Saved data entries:
>>>
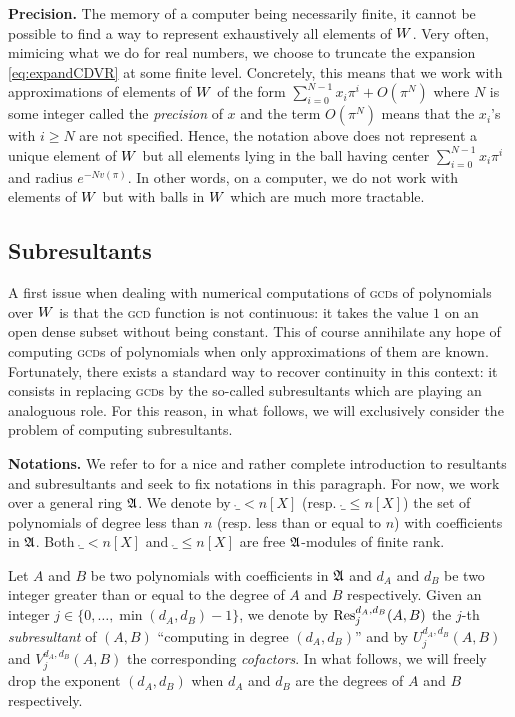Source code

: \documentclass{sig-alternate}
\begin{document}
\noindent
\textbf{Precision.}
The memory of a computer being necessarily finite, it cannot be possible 
to find a way to represent exhaustively all elements of $W$. 
Very often, mimicing what we do for real numbers, we choose to truncate 
the expansion \eqref{eq:expandCDVR} at some finite level. Concretely,
this means that we work with approximations of elements of $W$ of the
form
$\sum_{i=0}^{N-1} x_i \pi^i + O(\pi^N)$
where $N$ is some integer called the \emph{precision} of $x$ and 
the term $O(\pi^N)$ means that the $x_i$'s with $i \geq N$ are not 
specified. Hence, the notation above does not represent a unique
element of $W$ but all elements lying in the ball having center
$\sum_{i=0}^{N-1} x_i \pi^i$ and radius $e^{-N v(\pi)}$. In other
words, on a computer, we do not work with elements of $W$ but with
balls in $W$ which are much more tractable.

\subsection{Subresultants}
\label{subsec:subres}

A first issue when dealing with numerical computations of \textsc{gcd}s 
of polynomials over $W$ is that the \textsc{gcd} function is not 
continuous: it takes the value $1$ on an open dense subset without being 
constant. This of course annihilate any hope of computing \textsc{gcd}s 
of polynomials when only approximations of them are known. Fortunately, 
there exists a standard way to recover continuity in this context: it 
consists in replacing \textsc{gcd}s by the so-called subresultants which 
are playing an analoguous role. For this reason, in what follows, we will 
exclusively consider the problem of computing subresultants.

\medskip

\noindent
\textbf{Notations.} We refer to \cite{resultant} for a nice and rather complete 
introduction to resultants and subresultants and seek to fix notations
in this paragraph. For now, we work over a 
general ring $\mathfrak A$. We denote by $\ring_{<n}[X]$ (resp. $\ring_{\leq 
n}[X]$) the set of polynomials of degree less than $n$ (resp. less than 
or equal to $n$) with coefficients in $\mathfrak A$. Both $\ring_{<n}[X]$ and 
$\ring_{\leq n}[X]$ are free $\mathfrak A$-modules of finite rank.

Let $A$ and $B$ be two polynomials with coefficients in $\mathfrak A$ and 
$d_A$ and $d_B$ be two integer greater than or equal to the degree of 
$A$ and $B$ respectively. Given an integer $j \in \{0, \ldots, \min 
(d_A, d_B)-1\}$, we denote by $\text{\rm Res}_j^{d_A, d_B}(A,B)$ the $j$-th 
\emph{subresultant} of $(A,B)$ ``computing in degree $(d_A, d_B)$'' and 
by $U_j^{d_A, d_B}(A,B)$ and $V_j^{d_A, d_B}(A,B)$ the corresponding 
\emph{cofactors}. In what follows, we will freely drop the exponent 
$(d_A,d_B)$ when $d_A$ and $d_B$ are the degrees of $A$ and $B$ 
respectively.
\end{document}
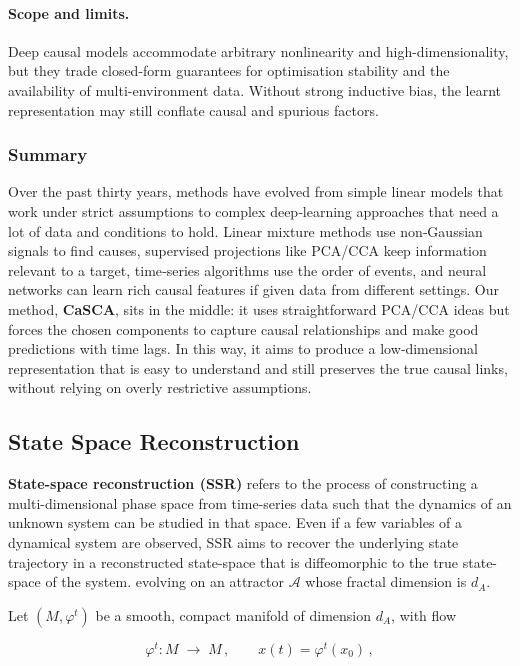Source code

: \documentclass[14pt]{extarticle}
\begin{document}
	\paragraph{Scope and limits.}
	Deep causal models accommodate arbitrary nonlinearity and high-dimensionality, but they trade closed-form guarantees for optimisation stability and the availability of multi-environment data.  
	Without strong inductive bias, the learnt representation may still conflate causal and spurious factors.
	
	\subsubsection*{Summary}
	
	Over the past thirty years, methods have evolved from simple linear models that work under strict assumptions to complex deep‐learning approaches that need a lot of data and conditions to hold.  
	Linear mixture methods use non‐Gaussian signals to find causes, supervised projections like PCA/CCA keep information relevant to a target, time‐series algorithms use the order of events, and neural networks can learn rich causal features if given data from different settings.  
	Our method, \textbf{CaSCA}, sits in the middle: it uses straightforward PCA/CCA ideas but forces the chosen components to capture causal relationships and make good predictions with time lags.  
	In this way, it aims to produce a low‐dimensional representation that is easy to understand and still preserves the true causal links, without relying on overly restrictive assumptions.  
	
	\subsection{State Space Reconstruction}\label{sec:ssr}
	
	\textbf{State-space reconstruction (SSR)} refers to the process of constructing a multi-dimensional phase space from time-series data such that the dynamics of an unknown system can be studied in that space. 
	Even if a few variables of a dynamical system are observed, SSR aims to recover the underlying state trajectory  in a reconstructed state-space that is diffeomorphic to the true state-space of the system.
	evolving on an attractor $\mathcal{A}$ whose fractal dimension is $d_A$.  
	
	Let $(M, \varphi^t)$ be a smooth, compact manifold of dimension $d_A$, with flow
	
	$$
	\varphi^t\colon M\;\to\;M\,,\qquad x(t)=\varphi^t(x_0)\,,
	$$
	
\end{document}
<<<
_Task prompt_: Except for the pictures, print the data above exactly.

_Finished task_:
Source code

: \documentclass{sig-alternate}
\begin{document}
\noindent
\textbf{Precision.}
The memory of a computer being necessarily finite, it cannot be possible 
to find a way to represent exhaustively all elements of $W$. 
Very often, mimicing what we do for real numbers, we choose to truncate 
the expansion \eqref{eq:expandCDVR} at some finite level. Concretely,
this means that we work with approximations of elements of $W$ of the
form
$\sum_{i=0}^{N-1} x_i \pi^i + O(\pi^N)$
where $N$ is some integer called the \emph{precision} of $x$ and 
the term $O(\pi^N)$ means that the $x_i$'s with $i \geq N$ are not 
specified. Hence, the notation above does not represent a unique
element of $W$ but all elements lying in the ball having center
$\sum_{i=0}^{N-1} x_i \pi^i$ and radius $e^{-N v(\pi)}$. In other
words, on a computer, we do not work with elements of $W$ but with
balls in $W$ which are much more tractable.

\subsection{Subresultants}
\label{subsec:subres}

A first issue when dealing with numerical computations of \textsc{gcd}s 
of polynomials over $W$ is that the \textsc{gcd} function is not 
continuous: it takes the value $1$ on an open dense subset without being 
constant. This of course annihilate any hope of computing \textsc{gcd}s 
of polynomials when only approximations of them are known. Fortunately, 
there exists a standard way to recover continuity in this context: it 
consists in replacing \textsc{gcd}s by the so-called subresultants which 
are playing an analoguous role. For this reason, in what follows, we will 
exclusively consider the problem of computing subresultants.

\medskip

\noindent
\textbf{Notations.} We refer to \cite{resultant} for a nice and rather complete 
introduction to resultants and subresultants and seek to fix notations
in this paragraph. For now, we work over a 
general ring $\mathfrak A$. We denote by $\ring_{<n}[X]$ (resp. $\ring_{\leq 
n}[X]$) the set of polynomials of degree less than $n$ (resp. less than 
or equal to $n$) with coefficients in $\mathfrak A$. Both $\ring_{<n}[X]$ and 
$\ring_{\leq n}[X]$ are free $\mathfrak A$-modules of finite rank.

Let $A$ and $B$ be two polynomials with coefficients in $\mathfrak A$ and 
$d_A$ and $d_B$ be two integer greater than or equal to the degree of 
$A$ and $B$ respectively. Given an integer $j \in \{0, \ldots, \min 
(d_A, d_B)-1\}$, we denote by $\text{\rm Res}_j^{d_A, d_B}(A,B)$ the $j$-th 
\emph{subresultant} of $(A,B)$ ``computing in degree $(d_A, d_B)$'' and 
by $U_j^{d_A, d_B}(A,B)$ and $V_j^{d_A, d_B}(A,B)$ the corresponding 
\emph{cofactors}. In what follows, we will freely drop the exponent 
$(d_A,d_B)$ when $d_A$ and $d_B$ are the degrees of $A$ and $B$ 
respectively.
\end{document}
Source code

: \documentclass[14pt]{extarticle}
\begin{document}
	\paragraph{Scope and limits.}
	Deep causal models accommodate arbitrary nonlinearity and high-dimensionality, but they trade closed-form guarantees for optimisation stability and the availability of multi-environment data.  
	Without strong inductive bias, the learnt representation may still conflate causal and spurious factors.
	
	\subsubsection*{Summary}
	
	Over the past thirty years, methods have evolved from simple linear models that work under strict assumptions to complex deep‐learning approaches that need a lot of data and conditions to hold.  
	Linear mixture methods use non‐Gaussian signals to find causes, supervised projections like PCA/CCA keep information relevant to a target, time‐series algorithms use the order of events, and neural networks can learn rich causal features if given data from different settings.  
	Our method, \textbf{CaSCA}, sits in the middle: it uses straightforward PCA/CCA ideas but forces the chosen components to capture causal relationships and make good predictions with time lags.  
	In this way, it aims to produce a low‐dimensional representation that is easy to understand and still preserves the true causal links, without relying on overly restrictive assumptions.  
	
	\subsection{State Space Reconstruction}\label{sec:ssr}
	
	\textbf{State-space reconstruction (SSR)} refers to the process of constructing a multi-dimensional phase space from time-series data such that the dynamics of an unknown system can be studied in that space. 
	Even if a few variables of a dynamical system are observed, SSR aims to recover the underlying state trajectory  in a reconstructed state-space that is diffeomorphic to the true state-space of the system.
	evolving on an attractor $\mathcal{A}$ whose fractal dimension is $d_A$.  
	
	Let $(M, \varphi^t)$ be a smooth, compact manifold of dimension $d_A$, with flow
	
	$$
	\varphi^t\colon M\;\to\;M\,,\qquad x(t)=\varphi^t(x_0)\,,
	$$
	
\end{document}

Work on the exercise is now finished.